__Exercise aim__
Report the lines of the data below that contain the string "Moreover".

__Material for the task__

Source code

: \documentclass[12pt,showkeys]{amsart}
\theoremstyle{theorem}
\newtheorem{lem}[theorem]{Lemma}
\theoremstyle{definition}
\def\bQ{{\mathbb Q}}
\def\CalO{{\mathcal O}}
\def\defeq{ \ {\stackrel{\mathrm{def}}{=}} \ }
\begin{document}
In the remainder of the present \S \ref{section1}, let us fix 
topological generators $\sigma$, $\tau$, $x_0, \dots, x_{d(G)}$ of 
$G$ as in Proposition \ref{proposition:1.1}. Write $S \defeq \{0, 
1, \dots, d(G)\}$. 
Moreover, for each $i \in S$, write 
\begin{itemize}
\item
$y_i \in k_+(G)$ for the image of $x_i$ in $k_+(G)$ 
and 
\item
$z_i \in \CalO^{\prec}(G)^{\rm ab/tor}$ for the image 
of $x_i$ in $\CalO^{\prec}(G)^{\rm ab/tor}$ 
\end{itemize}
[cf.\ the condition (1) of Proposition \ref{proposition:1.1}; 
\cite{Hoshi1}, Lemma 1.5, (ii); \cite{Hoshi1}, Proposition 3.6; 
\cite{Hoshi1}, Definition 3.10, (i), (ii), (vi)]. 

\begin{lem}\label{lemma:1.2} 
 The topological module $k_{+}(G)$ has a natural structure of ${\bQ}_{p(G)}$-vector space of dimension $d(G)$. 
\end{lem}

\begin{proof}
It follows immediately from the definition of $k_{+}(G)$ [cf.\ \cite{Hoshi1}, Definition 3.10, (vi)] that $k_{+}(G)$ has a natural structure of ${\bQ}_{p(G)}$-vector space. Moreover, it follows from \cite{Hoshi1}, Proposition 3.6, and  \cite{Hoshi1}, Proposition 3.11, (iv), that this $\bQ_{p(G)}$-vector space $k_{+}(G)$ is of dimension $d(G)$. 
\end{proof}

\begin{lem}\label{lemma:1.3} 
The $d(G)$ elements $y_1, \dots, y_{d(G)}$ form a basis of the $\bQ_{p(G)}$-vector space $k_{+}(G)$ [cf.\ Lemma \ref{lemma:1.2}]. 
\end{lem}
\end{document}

__Exercise result__
Moreover, for each $i \in S$, write 
It follows immediately from the definition of $k_{+}(G)$ [cf.\ \cite{Hoshi1}, Definition 3.10, (vi)] that $k_{+}(G)$ has a natural structure of ${\bQ}_{p(G)}$-vector space. Moreover, it follows from \cite{Hoshi1}, Proposition 3.6, and  \cite{Hoshi1}, Proposition 3.11, (iv), that this $\bQ_{p(G)}$-vector space $k_{+}(G)$ is of dimension $d(G)$. 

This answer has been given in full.